A new vaccine for human papillomavirus (HPV) would significantly reduce both cervical cancer incidence and health care costs if states coordinated policies to improve coverage, a new analysis shows.
HPV, the most common sexually transmitted infection in the United States, is the primary cause of cervical cancer. Gardasil 9, a new vaccine available since 2015, provides protection against nine different HPV types, including five cancer-causing ones not included in older vaccines.

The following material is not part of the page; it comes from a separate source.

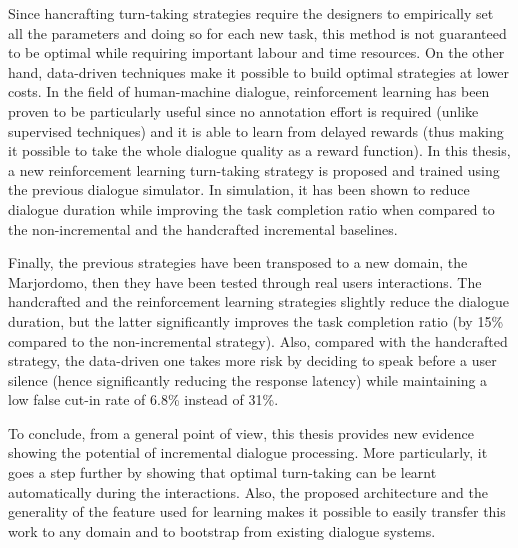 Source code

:         Since hancrafting turn-taking strategies require the designers to empirically set all the parameters and doing so for each new task, this method is not guaranteed to be optimal while requiring important labour and time resources. On the other hand, data-driven techniques make it possible to build optimal strategies at lower costs. In the field of human-machine dialogue, reinforcement learning has been proven to be particularly useful since no annotation effort is required (unlike supervised techniques) and it is able to learn from delayed rewards (thus making it possible to take the whole dialogue quality as a reward function). In this thesis, a new reinforcement learning turn-taking strategy is proposed and trained using the previous dialogue simulator. In simulation, it has been shown to reduce dialogue duration while improving the task completion ratio when compared to the non-incremental and the handcrafted incremental baselines.

        Finally, the previous strategies have been transposed to a new domain, the Marjordomo, then they have been tested through real users interactions. The handcrafted and the reinforcement learning strategies slightly reduce the dialogue duration, but the latter significantly improves the task completion ratio (by 15\% compared to the non-incremental strategy). Also, compared with the handcrafted strategy, the data-driven one takes more risk by deciding to speak before a user silence (hence significantly reducing the response latency) while maintaining a low false cut-in rate of 6.8\% instead of 31\%.

        To conclude, from a general point of view, this thesis provides new evidence showing the potential of incremental dialogue processing. More particularly, it goes a step further by showing that optimal turn-taking can be learnt automatically during the interactions. Also, the proposed architecture and the generality of the feature used for learning makes it possible to easily transfer this work to any domain and to bootstrap from existing dialogue systems.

For a new study published in the Proceedings of the National Academy of Sciences, researchers developed a transmission model to determine the potential impact of the vaccine on cervical cancer incidence and health care costs.
The new model took into account several factors affecting HPV transmission and cervical cancer progression and incorporated 10 HPV types, demographics, age, sexual behavior, and state-specific vaccine policies and migration patterns.

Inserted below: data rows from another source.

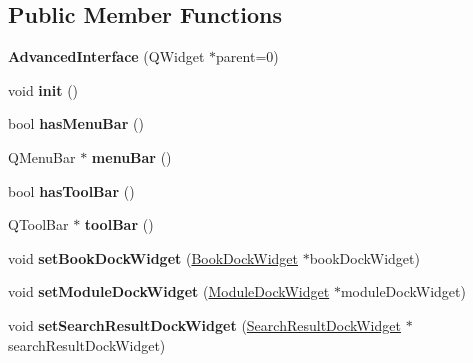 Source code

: \subsection*{Public Member Functions}
\begin{DoxyCompactItemize}
\item 
\hypertarget{classAdvancedInterface_a963fe7bfcfcdfddf26fde47ca756ca20}{
{\bfseries AdvancedInterface} (QWidget $\ast$parent=0)}
\label{classAdvancedInterface_a963fe7bfcfcdfddf26fde47ca756ca20}

\item 
\hypertarget{classAdvancedInterface_af15bbe65cfd404c4ac1397d9917a2683}{
void {\bfseries init} ()}
\label{classAdvancedInterface_af15bbe65cfd404c4ac1397d9917a2683}

\item 
\hypertarget{classAdvancedInterface_a24fbaf153df7f72712b675e41d688435}{
bool {\bfseries hasMenuBar} ()}
\label{classAdvancedInterface_a24fbaf153df7f72712b675e41d688435}

\item 
\hypertarget{classAdvancedInterface_a8c3ba62245dbd39375c218f1bc23ee35}{
QMenuBar $\ast$ {\bfseries menuBar} ()}
\label{classAdvancedInterface_a8c3ba62245dbd39375c218f1bc23ee35}

\item 
\hypertarget{classAdvancedInterface_a0ab3f59653aec93c386bcfa4397ace1f}{
bool {\bfseries hasToolBar} ()}
\label{classAdvancedInterface_a0ab3f59653aec93c386bcfa4397ace1f}

\item 
\hypertarget{classAdvancedInterface_a61dba62c9988504340855f7a2709ae34}{
QToolBar $\ast$ {\bfseries toolBar} ()}
\label{classAdvancedInterface_a61dba62c9988504340855f7a2709ae34}

\item 
\hypertarget{classAdvancedInterface_a2896236a735b43849fbae85f81b5b98f}{
void {\bfseries setBookDockWidget} (\hyperlink{classBookDockWidget}{BookDockWidget} $\ast$bookDockWidget)}
\label{classAdvancedInterface_a2896236a735b43849fbae85f81b5b98f}

\item 
\hypertarget{classAdvancedInterface_a3a2c178d27ec16f6a315ad4651d71186}{
void {\bfseries setModuleDockWidget} (\hyperlink{classModuleDockWidget}{ModuleDockWidget} $\ast$moduleDockWidget)}
\label{classAdvancedInterface_a3a2c178d27ec16f6a315ad4651d71186}

\item 
\hypertarget{classAdvancedInterface_abf7f5c79df92eca44ff1ae2058be3231}{
void {\bfseries setSearchResultDockWidget} (\hyperlink{classSearchResultDockWidget}{SearchResultDockWidget} $\ast$searchResultDockWidget)}
\label{classAdvancedInterface_abf7f5c79df92eca44ff1ae2058be3231}


\end{DoxyCompactItemize}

The findings show that switching to Gardasil 9 would result in greater health benefits at the same or lower cost. Specifically, the new vaccine would decrease cervical cancer incidence by 73 percent, compared to 63 percent with the older vaccines, and reduce mortality by 49 percent versus 43 percent.
Further, the improvements could be realized at the same or lower cost despite the higher per-dose cost of Gardasil 9. Notably, the finding of increased cost-effectiveness holds whether vaccination rates increase or stay the same, says first author David Durham, associate research scientist at the Center for Infectious Disease Modeling and Analysis (CIDMA) at the Yale School of Public Health. “Adopting the new vaccine is always cost-effective relative to the old vaccines.”
More bang for the buck
In addition, efforts to expand HPV vaccination, particularly in states with low coverage, could prevent even more cancers and deaths, researchers say, adding that due to interstate migration, all states would benefit if they aligned vaccination policy.
“The greatest benefits of HPV vaccination both in terms of cancer reduction and health care costs are realized when policy promoting vaccination is coordinated across states,” says Alison Galvani, professor of epidemiology and director of CIDMA.
Furthermore, increased funding to states could improve vaccine coverage and public health. Durham pointed to funds provided by states and the Centers for Disease Control and Prevention’s (CDC) Prevention and Public Health Fund.
More resources “do lead to improvements in coverage. In terms of number of cancers averted per vaccine, there are decreasing marginal returns in states that already have high coverage. You get more bang for your buck by focusing first on states with lower coverage.”
The CDC currently recommends vaccination for females aged 11-26 and males aged 11-21. Three doses are recommended for lasting protection against cervical cancer. HPV is common in both males and females, and can cause cancers of the anus, mouth/throat, and penis in males.
The National Institutes of Health, the James S. McDonnell Foundation, and the Canadian Institutes of Health Research funded the work.